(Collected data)
--- START ---

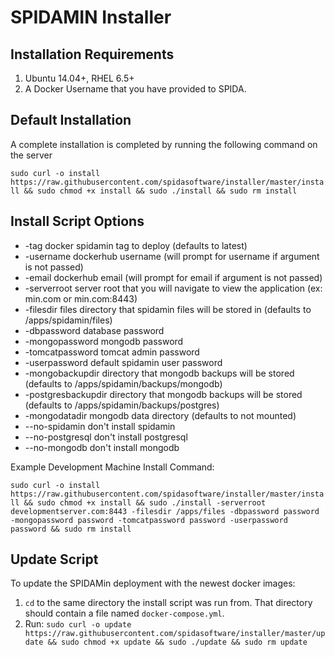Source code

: # SPIDAMIN Installer

Installation Requirements
----------

1. Ubuntu 14.04+, RHEL 6.5+
2. A Docker Username that you have provided to SPIDA.


Default Installation
-------------------

A complete installation is completed by running the following command on the server

`sudo curl -o install https://raw.githubusercontent.com/spidasoftware/installer/master/install && sudo chmod +x install && sudo ./install && sudo rm install`

Install Script Options
------------------------------
* -tag              docker spidamin tag to deploy (defaults to latest)
* -username         dockerhub username (will prompt for username if argument is not passed)
* -email            dockerhub email (will prompt for email if argument is not passed)
* -serverroot       server root that you will navigate to view the application (ex: min.com or min.com:8443)  
* -filesdir         files directory that spidamin files will be stored in (defaults to /apps/spidamin/files)
* -dbpassword       database password
* -mongopassword    mongodb password
* -tomcatpassword   tomcat admin password
* -userpassword     default spidamin user password
* -mongobackupdir    directory that mongodb backups will be stored (defaults to /apps/spidamin/backups/mongodb)
* -postgresbackupdir directory that mongodb backups will be stored (defaults to /apps/spidamin/backups/postgres)
* -mongodatadir      mongodb data directory (defaults to not mounted)
* --no-spidamin     don't install spidamin
* --no-postgresql   don't install postgresql
* --no-mongodb      don't install mongodb

Example Development Machine Install Command:

`sudo curl -o install https://raw.githubusercontent.com/spidasoftware/installer/master/install && sudo chmod +x install && sudo ./install -serverroot developmentserver.com:8443 -filesdir /apps/files -dbpassword password -mongopassword password -tomcatpassword password -userpassword password && sudo rm install`

Update Script
------------
To update the SPIDAMin deployment with the newest docker images:

1. `cd` to the same directory the install script was run from.  That directory should contain a file named `docker-compose.yml`.
2. Run: `sudo curl -o update https://raw.githubusercontent.com/spidasoftware/installer/master/update && sudo chmod +x update && sudo ./update && sudo rm update`
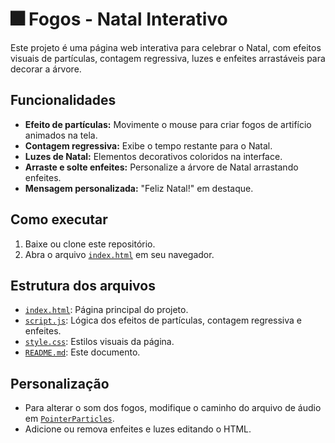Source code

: # 🎆 Fogos - Natal Interativo

Este projeto é uma página web interativa para celebrar o Natal, com efeitos visuais de partículas, contagem regressiva, luzes e enfeites arrastáveis para decorar a árvore.

## Funcionalidades

- **Efeito de partículas:** Movimente o mouse para criar fogos de artifício animados na tela.
- **Contagem regressiva:** Exibe o tempo restante para o Natal.
- **Luzes de Natal:** Elementos decorativos coloridos na interface.
- **Arraste e solte enfeites:** Personalize a árvore de Natal arrastando enfeites.
- **Mensagem personalizada:** "Feliz Natal!" em destaque.

## Como executar

1. Baixe ou clone este repositório.
2. Abra o arquivo [`index.html`](index.html) em seu navegador.

## Estrutura dos arquivos

- [`index.html`](index.html): Página principal do projeto.
- [`script.js`](script.js): Lógica dos efeitos de partículas, contagem regressiva e enfeites.
- [`style.css`](style.css): Estilos visuais da página.
- [`README.md`](README.md): Este documento.

## Personalização

- Para alterar o som dos fogos, modifique o caminho do arquivo de áudio em [`PointerParticles`](script.js).
- Adicione ou remova enfeites e luzes editando o HTML.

--- END ---

**WHAT YOU NEED TO DO**
Stop after the line containing "A complete installation": copy the records exactly from the first line up to there, leaving pictures out.

**COMPLETED EXERCISE**
Source code

: # SPIDAMIN Installer

Installation Requirements
----------

1. Ubuntu 14.04+, RHEL 6.5+
2. A Docker Username that you have provided to SPIDA.


Default Installation
-------------------

A complete installation is completed by running the following command on the server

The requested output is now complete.